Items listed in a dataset
+---+

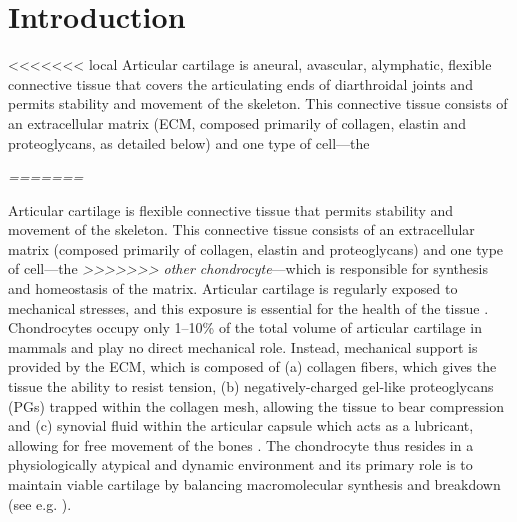 \section*{Introduction}
\label{introduction}

<<<<<<< local
Articular cartilage 
is aneural, avascular, alymphatic, flexible connective tissue that covers the
articulating ends of diarthroidal joints \citep{Poole1997,
Mankin1982} and permits
stability and movement of the skeleton. This connective tissue
consists of an extracellular matrix (ECM, composed primarily of collagen,
elastin and proteoglycans, as detailed below) and one type of cell---the {\em
=======

Articular cartilage is flexible connective tissue that permits
stability and movement of the skeleton.  This connective tissue
consists of an extracellular matrix (composed primarily of collagen,
elastin and proteoglycans) and one type of cell---the {\em
>>>>>>> other
chondrocyte}---which is responsible for synthesis and homeostasis of
the matrix. Articular cartilage is regularly exposed to
mechanical stresses, and this exposure is essential for the health of
the tissue \citep{Stockwell1991}. Chondrocytes occupy only 1--10\% of
the total volume of articular cartilage in mammals
\citep{CarneyMuir1988, Halletal1996} and play no direct mechanical
role. Instead, mechanical support is provided by the ECM, which is composed of (a) collagen
fibers, which gives the tissue the ability to resist tension, (b)
negatively-charged gel-like proteoglycans (PGs) trapped within the
collagen mesh, allowing the tissue to bear compression
\citep{Poole1997, BuckwalterMankin1998} and (c) synovial fluid within
the articular capsule which acts as a lubricant, allowing for free
movement of the bones \citep{Edwardsetal1994}. The chondrocyte thus
resides in a physiologically atypical and dynamic environment and its primary role is
to maintain viable cartilage by balancing macromolecular
synthesis and breakdown (see e.g. \citet{Wilkinsetal2000,
Stockwell1991, Fassbender1987}). 



}
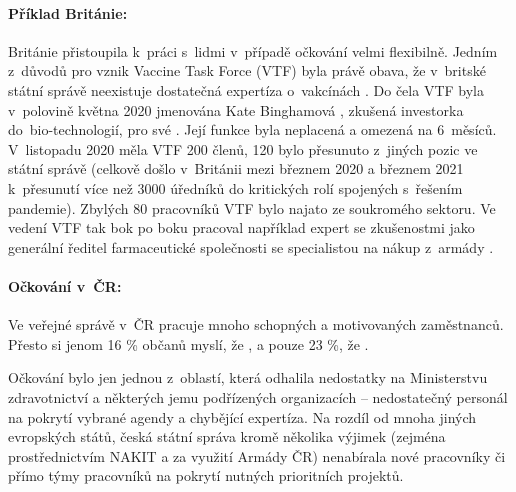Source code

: \paragraph{Příklad Británie:} Británie přistoupila k~práci s~lidmi v~případě očkování velmi flexibilně. Jedním z~důvodů pro vznik Vaccine Task Force (VTF) byla právě obava, že v~britské státní správě neexistuje dostatečná expertíza o~vakcínách \cite{balls_secrets_2021}. Do čela VTF byla v~polovině května 2020 jmenována Kate Binghamová \cite{department_for_business_energy__industrial_strategy_statement_2020}, zkušená investorka do~bio-tech\-no\-lo\-gií, pro své  \cite{department_for_business_energy__industrial_strategy_statement_2020}. Její funkce byla neplacená a omezená na 6~měsíců. V~listopadu 2020 měla VTF 200 členů, 120 bylo přesunuto z~jiných pozic ve státní správě (celkově došlo v~Británii mezi březnem 2020 a březnem 2021 k~přesunutí více než 3000 úředníků do kritických rolí spojených s~řešením pandemie). Zbylých 80 pracovníků VTF bylo najato ze soukromého sektoru. Ve vedení VTF tak bok po boku pracoval například expert se zkušenostmi jako generální ředitel farmaceutické společnosti se specialistou na nákup z~armády \cite{national_audit_office_investigation_2020}.

\paragraph{Očkování v~ČR:} Ve veřejné správě v~ČR pracuje mnoho schopných a motivovaných zaměstnanců. Přesto si jenom 16 \% občanů myslí, že , a pouze 23 \%, že  \cite{aspen_vnimani_2021}.

Očkování bylo jen jednou z~oblastí, která odhalila nedostatky na Ministerstvu zdravotnictví a některých jemu podřízených organizacích -- nedostatečný personál na pokrytí vybrané agendy a chybějící expertíza. Na rozdíl od mnoha jiných evropských států, česká státní správa kromě několika výjimek (zejména prostřednictvím NAKIT a za využití Armády ČR) nenabírala nové pracovníky či přímo týmy pracovníků na pokrytí nutných prioritních projektů.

+---+

__WHAT IS REQUIRED__
What you give back should be only the lines of the records above, starting at the line with "the total volume" and ending at the line with "fibers, which gives", restated word for word.

__SOLUTION BELOW__
the total volume of articular cartilage in mammals
\citep{CarneyMuir1988, Halletal1996} and play no direct mechanical
role. Instead, mechanical support is provided by the ECM, which is composed of (a) collagen
fibers, which gives the tissue the ability to resist tension, (b)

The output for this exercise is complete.